#### EXERCISE INSTRUCTIONS
From the entries that follow, pick out all lines holding "their".

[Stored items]
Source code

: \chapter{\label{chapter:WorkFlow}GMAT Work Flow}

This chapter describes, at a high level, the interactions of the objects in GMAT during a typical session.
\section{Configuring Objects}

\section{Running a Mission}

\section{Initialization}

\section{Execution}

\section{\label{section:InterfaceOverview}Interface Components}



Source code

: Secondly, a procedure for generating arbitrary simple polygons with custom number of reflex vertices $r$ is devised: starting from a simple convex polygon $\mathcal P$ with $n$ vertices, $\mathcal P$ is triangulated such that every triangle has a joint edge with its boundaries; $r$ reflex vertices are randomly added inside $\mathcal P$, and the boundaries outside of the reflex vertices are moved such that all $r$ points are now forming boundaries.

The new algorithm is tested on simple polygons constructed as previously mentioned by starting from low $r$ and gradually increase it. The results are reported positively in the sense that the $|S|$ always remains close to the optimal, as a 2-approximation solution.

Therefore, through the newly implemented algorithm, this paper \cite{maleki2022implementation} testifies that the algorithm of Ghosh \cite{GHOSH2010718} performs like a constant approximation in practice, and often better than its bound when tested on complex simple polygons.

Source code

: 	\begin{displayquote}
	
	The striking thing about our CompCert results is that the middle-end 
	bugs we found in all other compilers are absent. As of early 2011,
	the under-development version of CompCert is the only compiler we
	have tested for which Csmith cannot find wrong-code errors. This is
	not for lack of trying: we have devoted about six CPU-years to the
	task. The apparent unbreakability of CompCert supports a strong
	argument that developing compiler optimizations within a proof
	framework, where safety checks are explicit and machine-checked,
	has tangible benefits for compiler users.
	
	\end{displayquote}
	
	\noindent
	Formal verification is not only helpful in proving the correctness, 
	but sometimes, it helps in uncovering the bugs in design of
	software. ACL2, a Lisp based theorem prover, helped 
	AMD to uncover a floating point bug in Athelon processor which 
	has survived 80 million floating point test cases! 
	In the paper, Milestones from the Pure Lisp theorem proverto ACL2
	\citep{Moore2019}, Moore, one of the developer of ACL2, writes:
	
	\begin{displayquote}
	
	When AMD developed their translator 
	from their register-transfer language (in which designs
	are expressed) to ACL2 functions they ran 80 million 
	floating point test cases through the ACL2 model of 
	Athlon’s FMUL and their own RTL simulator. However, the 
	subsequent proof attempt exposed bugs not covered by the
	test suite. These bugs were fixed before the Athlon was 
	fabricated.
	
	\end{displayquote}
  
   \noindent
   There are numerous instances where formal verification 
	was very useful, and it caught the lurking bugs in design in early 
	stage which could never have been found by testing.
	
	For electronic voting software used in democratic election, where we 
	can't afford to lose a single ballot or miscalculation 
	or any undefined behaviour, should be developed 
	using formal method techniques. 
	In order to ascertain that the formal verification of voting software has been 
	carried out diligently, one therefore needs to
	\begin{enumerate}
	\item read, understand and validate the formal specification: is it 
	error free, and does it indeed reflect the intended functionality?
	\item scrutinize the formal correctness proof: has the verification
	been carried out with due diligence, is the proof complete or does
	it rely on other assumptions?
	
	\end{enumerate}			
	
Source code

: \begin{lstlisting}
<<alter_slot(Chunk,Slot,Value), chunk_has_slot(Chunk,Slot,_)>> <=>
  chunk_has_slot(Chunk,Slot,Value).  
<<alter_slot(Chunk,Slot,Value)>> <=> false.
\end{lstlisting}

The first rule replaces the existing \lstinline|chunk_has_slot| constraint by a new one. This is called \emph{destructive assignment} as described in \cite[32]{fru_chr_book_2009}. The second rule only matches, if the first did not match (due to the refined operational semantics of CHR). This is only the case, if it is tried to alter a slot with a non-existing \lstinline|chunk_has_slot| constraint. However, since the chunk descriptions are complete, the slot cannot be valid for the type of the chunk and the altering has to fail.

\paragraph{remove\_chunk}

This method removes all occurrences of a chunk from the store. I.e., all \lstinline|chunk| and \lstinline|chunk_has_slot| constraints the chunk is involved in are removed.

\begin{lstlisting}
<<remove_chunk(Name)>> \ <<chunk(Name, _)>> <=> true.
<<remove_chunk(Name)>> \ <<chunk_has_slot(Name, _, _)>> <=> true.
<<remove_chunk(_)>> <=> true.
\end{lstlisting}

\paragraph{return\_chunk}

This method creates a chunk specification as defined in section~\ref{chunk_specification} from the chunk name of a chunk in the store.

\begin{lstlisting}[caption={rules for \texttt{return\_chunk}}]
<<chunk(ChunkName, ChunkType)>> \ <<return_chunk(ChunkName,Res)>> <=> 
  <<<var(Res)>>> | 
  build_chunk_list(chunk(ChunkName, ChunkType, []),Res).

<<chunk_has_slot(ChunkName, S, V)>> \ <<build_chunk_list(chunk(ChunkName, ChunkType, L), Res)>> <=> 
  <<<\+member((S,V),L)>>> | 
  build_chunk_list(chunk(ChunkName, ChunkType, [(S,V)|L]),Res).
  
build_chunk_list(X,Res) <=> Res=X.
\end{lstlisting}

#### RESPONSE
	When AMD developed their translator 
	from their register-transfer language (in which designs
	Athlon’s FMUL and their own RTL simulator. However, the 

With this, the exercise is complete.